Suppose the capacitor shown below is charged by a voltage source E, so the voltage across the capacitor will be raised to voltage E. Now I move the switch to position 2 in the following circuit, the capacitor is connected to resistive load instead of the voltage source. The capacitor will now work as a source for the resistor and voltage across the capacitor will start to lose its stored charge by passing current. By losing the charge, the capacitor voltage will start to decrease. For a constant resistor, the current will also start to reduce as voltage decreases. Finally, the voltage across the capacitor will hit the zero point at 5 time constant ($5\tau $). Similarly, the current will also go to zero after the same time duration.

### Capacitor discharge Formula:

To find the voltage and current of the capacitor at any instant, use the following capacitor discharging formulas:

$v_{c}=Ee^{-\frac{t}{RC}}$

$i_{c}=\frac{E}{R}e^{-\frac{t}{RC}}$

Notice the above graph is below the zero line because of the direction of current flow during discharging phase is opposite to that of charging phase.

As the resistor and capacitor are connected in series, so the current is the same for both. Where voltage across the resistor is different and represented by the following formula:

$v_{R}=Ee^{-\frac{t}{RC}}$

The discharging is also dependent upon resistance and capacitance and take to completely discharge.

## Initial Condition:

In all the above discussion, we suppose an uncharged capacitor, however, it may not always be the case. Here we are interested in charging a capacitor which has already some charge stored on it. Because of the charge stored, the capacitor would have some voltage across it i.e.

$v_{i}=\frac{Q_{i}}{C}$

$Q_{i}$ is the initial charge stored on capacitor terminals which cause the initial voltage on its terminals $v_{i}$.

Now we are connecting the above capacitor to a circuit with source voltage E. There will be the difference between the source voltage and capacitor voltage, so capacitor will start to charge and draw current according to the difference in voltage. The capacitor voltage will increase exponentially to the source voltage in 5-time contents.

The graph above shows the voltage across the capacitor. The switch is closed to t=0 and the initial voltage is represented by the flat portion and the charging phase is represented by the curportion.
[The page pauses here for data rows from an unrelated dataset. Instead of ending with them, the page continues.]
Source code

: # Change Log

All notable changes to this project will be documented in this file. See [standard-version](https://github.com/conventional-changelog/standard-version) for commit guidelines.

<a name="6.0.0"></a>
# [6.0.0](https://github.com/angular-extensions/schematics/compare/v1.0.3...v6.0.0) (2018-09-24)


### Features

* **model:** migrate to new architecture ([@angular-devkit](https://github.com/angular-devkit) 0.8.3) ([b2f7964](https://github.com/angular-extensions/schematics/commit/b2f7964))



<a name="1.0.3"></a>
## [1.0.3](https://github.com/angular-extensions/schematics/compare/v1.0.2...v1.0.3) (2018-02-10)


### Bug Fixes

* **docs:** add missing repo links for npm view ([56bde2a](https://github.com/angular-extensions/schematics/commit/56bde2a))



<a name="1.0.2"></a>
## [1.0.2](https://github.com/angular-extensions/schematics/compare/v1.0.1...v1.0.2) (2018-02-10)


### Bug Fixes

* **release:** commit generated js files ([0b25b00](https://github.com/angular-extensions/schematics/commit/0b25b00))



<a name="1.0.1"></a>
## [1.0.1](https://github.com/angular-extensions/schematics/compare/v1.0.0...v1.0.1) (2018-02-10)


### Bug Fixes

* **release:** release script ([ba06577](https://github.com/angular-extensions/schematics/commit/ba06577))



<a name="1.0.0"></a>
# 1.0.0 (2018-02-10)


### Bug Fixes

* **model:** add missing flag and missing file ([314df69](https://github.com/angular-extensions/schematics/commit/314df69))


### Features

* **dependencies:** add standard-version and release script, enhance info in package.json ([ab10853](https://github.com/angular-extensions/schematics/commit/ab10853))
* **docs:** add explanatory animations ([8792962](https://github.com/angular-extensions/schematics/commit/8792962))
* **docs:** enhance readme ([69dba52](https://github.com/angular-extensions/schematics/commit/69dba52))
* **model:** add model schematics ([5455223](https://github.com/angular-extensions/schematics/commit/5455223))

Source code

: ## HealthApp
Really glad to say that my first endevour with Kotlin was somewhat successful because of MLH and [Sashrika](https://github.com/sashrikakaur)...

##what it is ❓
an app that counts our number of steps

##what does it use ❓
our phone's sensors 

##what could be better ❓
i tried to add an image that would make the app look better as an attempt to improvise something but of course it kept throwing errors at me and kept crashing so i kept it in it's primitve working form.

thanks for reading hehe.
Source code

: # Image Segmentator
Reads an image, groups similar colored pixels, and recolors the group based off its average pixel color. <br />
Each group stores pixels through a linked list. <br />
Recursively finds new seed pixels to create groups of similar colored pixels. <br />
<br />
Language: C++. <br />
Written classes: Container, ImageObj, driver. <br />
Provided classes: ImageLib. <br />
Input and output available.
Find the transient voltage across the capacitor using the following formula:

$v_{f}=v_{i}+(v_{f}-v_{i})(1-e^{-(\frac{t}{\tau })})$

V$_{f}$ is the voltage of the source, V$_{i}$ is the voltage of the charged capacitor before connecting into the circuit.

## Conclusion :

- No current flow through the dielectric during charging and discharging phase except leakage current.
- It takes 5 times constant to charge or discharge a capacitor even if it is already somewhat charged.
- In the charging phase, the capacitor voltage exponentially rises up to source voltage where current exponentially decays down to zero.
- As switch closes, the charging current causes high surge current which can only be limited by the series
- A discharged capacitor behaves like a short circuit when initially connected in the circuit, means causing surge current initially.
- A capacitor behaves like an open circuit when it is fully charged, means not allowing current through it.
- In the discharging phase, the voltage and current both exponentially decays down to zero.

Thank you for this article. It was well written and explained what I wanted to know (I previously thought that electrons were travelling through the dielectric during a discharge).

It would be interesting to know how a capacitor stores in a AC circuit. Since there is no electric switch in a real circuit, how can the capacitor still store charge?

As the AC source changes its polarity after each half cycle, that why the capacitor charges in the first half cycle and discharges in another half cycle. Rather than consuming power, the power flow back and furth in AC capacitive circuit.

Why the time constant during discharging of capacitor greater than charging in my experiment?

It is possible that may be the circuit you are using to charge and diacharge has different resistance and thus their time constants are different.